Data under study:
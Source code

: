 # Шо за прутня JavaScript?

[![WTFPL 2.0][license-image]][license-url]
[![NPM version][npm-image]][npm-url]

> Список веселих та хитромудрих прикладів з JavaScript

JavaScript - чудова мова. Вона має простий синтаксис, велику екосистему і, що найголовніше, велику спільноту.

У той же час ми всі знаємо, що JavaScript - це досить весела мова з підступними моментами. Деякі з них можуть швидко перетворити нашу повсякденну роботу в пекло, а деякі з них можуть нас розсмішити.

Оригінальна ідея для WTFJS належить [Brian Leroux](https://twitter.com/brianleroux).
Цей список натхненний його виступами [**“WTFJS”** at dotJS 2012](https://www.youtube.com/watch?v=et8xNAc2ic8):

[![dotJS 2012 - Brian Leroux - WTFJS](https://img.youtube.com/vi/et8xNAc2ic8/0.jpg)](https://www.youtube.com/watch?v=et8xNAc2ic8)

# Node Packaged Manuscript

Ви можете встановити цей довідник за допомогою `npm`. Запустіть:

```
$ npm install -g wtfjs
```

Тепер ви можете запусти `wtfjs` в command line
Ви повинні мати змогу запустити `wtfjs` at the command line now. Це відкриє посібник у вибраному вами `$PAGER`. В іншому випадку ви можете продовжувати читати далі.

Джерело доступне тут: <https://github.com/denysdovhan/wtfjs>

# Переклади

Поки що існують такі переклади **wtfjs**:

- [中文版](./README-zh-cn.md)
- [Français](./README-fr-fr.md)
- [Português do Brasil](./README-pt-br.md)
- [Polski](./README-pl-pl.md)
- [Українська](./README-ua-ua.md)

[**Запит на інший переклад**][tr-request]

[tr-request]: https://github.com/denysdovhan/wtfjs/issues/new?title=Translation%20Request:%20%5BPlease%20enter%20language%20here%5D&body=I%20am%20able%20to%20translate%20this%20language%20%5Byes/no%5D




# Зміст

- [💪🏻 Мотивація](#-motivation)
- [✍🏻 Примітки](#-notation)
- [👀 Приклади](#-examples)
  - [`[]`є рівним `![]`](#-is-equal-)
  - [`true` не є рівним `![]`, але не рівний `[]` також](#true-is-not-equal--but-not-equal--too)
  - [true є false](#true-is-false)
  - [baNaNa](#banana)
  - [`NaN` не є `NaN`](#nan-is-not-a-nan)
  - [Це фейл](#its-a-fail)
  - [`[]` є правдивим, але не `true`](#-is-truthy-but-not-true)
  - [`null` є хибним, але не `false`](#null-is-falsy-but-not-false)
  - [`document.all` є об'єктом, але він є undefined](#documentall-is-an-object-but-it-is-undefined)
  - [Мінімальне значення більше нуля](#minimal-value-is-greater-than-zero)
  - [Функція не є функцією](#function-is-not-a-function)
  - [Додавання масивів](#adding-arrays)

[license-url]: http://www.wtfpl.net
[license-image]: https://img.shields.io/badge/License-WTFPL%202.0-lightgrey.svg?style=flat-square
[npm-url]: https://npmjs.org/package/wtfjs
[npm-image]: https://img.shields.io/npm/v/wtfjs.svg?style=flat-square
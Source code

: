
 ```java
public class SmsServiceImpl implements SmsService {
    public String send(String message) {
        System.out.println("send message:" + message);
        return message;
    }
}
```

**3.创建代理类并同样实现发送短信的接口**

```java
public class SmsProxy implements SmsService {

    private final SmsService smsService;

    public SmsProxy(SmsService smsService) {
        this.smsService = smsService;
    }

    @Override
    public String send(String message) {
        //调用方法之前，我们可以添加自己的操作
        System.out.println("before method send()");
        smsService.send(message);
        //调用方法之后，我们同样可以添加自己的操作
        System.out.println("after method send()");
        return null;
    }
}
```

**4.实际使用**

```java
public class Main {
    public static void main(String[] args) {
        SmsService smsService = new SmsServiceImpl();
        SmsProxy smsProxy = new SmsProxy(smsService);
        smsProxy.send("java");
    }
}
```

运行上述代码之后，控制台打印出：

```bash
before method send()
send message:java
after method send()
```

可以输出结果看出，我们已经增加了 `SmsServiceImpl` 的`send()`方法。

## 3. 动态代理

Exercise instructions: Each entry must appear in the reply exactly as written.

Answer to the exercise:
Source code

: # Шо за прутня JavaScript?

[![WTFPL 2.0][license-image]][license-url]
[![NPM version][npm-image]][npm-url]

> Список веселих та хитромудрих прикладів з JavaScript

JavaScript - чудова мова. Вона має простий синтаксис, велику екосистему і, що найголовніше, велику спільноту.

У той же час ми всі знаємо, що JavaScript - це досить весела мова з підступними моментами. Деякі з них можуть швидко перетворити нашу повсякденну роботу в пекло, а деякі з них можуть нас розсмішити.

Оригінальна ідея для WTFJS належить [Brian Leroux](https://twitter.com/brianleroux).
Цей список натхненний його виступами [**“WTFJS”** at dotJS 2012](https://www.youtube.com/watch?v=et8xNAc2ic8):

[![dotJS 2012 - Brian Leroux - WTFJS](https://img.youtube.com/vi/et8xNAc2ic8/0.jpg)](https://www.youtube.com/watch?v=et8xNAc2ic8)

# Node Packaged Manuscript

Ви можете встановити цей довідник за допомогою `npm`. Запустіть:

```
$ npm install -g wtfjs
```

Тепер ви можете запусти `wtfjs` в command line
Ви повинні мати змогу запустити `wtfjs` at the command line now. Це відкриє посібник у вибраному вами `$PAGER`. В іншому випадку ви можете продовжувати читати далі.

Джерело доступне тут: <https://github.com/denysdovhan/wtfjs>

# Переклади

Поки що існують такі переклади **wtfjs**:

- [中文版](./README-zh-cn.md)
- [Français](./README-fr-fr.md)
- [Português do Brasil](./README-pt-br.md)
- [Polski](./README-pl-pl.md)
- [Українська](./README-ua-ua.md)

[**Запит на інший переклад**][tr-request]

[tr-request]: https://github.com/denysdovhan/wtfjs/issues/new?title=Translation%20Request:%20%5BPlease%20enter%20language%20here%5D&body=I%20am%20able%20to%20translate%20this%20language%20%5Byes/no%5D




# Зміст

- [💪🏻 Мотивація](#-motivation)
- [✍🏻 Примітки](#-notation)
- [👀 Приклади](#-examples)
  - [`[]`є рівним `![]`](#-is-equal-)
  - [`true` не є рівним `![]`, але не рівний `[]` також](#true-is-not-equal--but-not-equal--too)
  - [true є false](#true-is-false)
  - [baNaNa](#banana)
  - [`NaN` не є `NaN`](#nan-is-not-a-nan)
  - [Це фейл](#its-a-fail)
  - [`[]` є правдивим, але не `true`](#-is-truthy-but-not-true)
  - [`null` є хибним, але не `false`](#null-is-falsy-but-not-false)
  - [`document.all` є об'єктом, але він є undefined](#documentall-is-an-object-but-it-is-undefined)
  - [Мінімальне значення більше нуля](#minimal-value-is-greater-than-zero)
  - [Функція не є функцією](#function-is-not-a-function)
  - [Додавання масивів](#adding-arrays)

[license-url]: http://www.wtfpl.net
[license-image]: https://img.shields.io/badge/License-WTFPL%202.0-lightgrey.svg?style=flat-square
[npm-url]: https://npmjs.org/package/wtfjs
[npm-image]: https://img.shields.io/npm/v/wtfjs.svg?style=flat-square
Source code

:
 ```java
public class SmsServiceImpl implements SmsService {
    public String send(String message) {
        System.out.println("send message:" + message);
        return message;
    }
}
```

**3.创建代理类并同样实现发送短信的接口**

```java
public class SmsProxy implements SmsService {

    private final SmsService smsService;

    public SmsProxy(SmsService smsService) {
        this.smsService = smsService;
    }

    @Override
    public String send(String message) {
        //调用方法之前，我们可以添加自己的操作
        System.out.println("before method send()");
        smsService.send(message);
        //调用方法之后，我们同样可以添加自己的操作
        System.out.println("after method send()");
        return null;
    }
}
```

**4.实际使用**

```java
public class Main {
    public static void main(String[] args) {
        SmsService smsService = new SmsServiceImpl();
        SmsProxy smsProxy = new SmsProxy(smsService);
        smsProxy.send("java");
    }
}
```

运行上述代码之后，控制台打印出：

```bash
before method send()
send message:java
after method send()
```

可以输出结果看出，我们已经增加了 `SmsServiceImpl` 的`send()`方法。

## 3. 动态代理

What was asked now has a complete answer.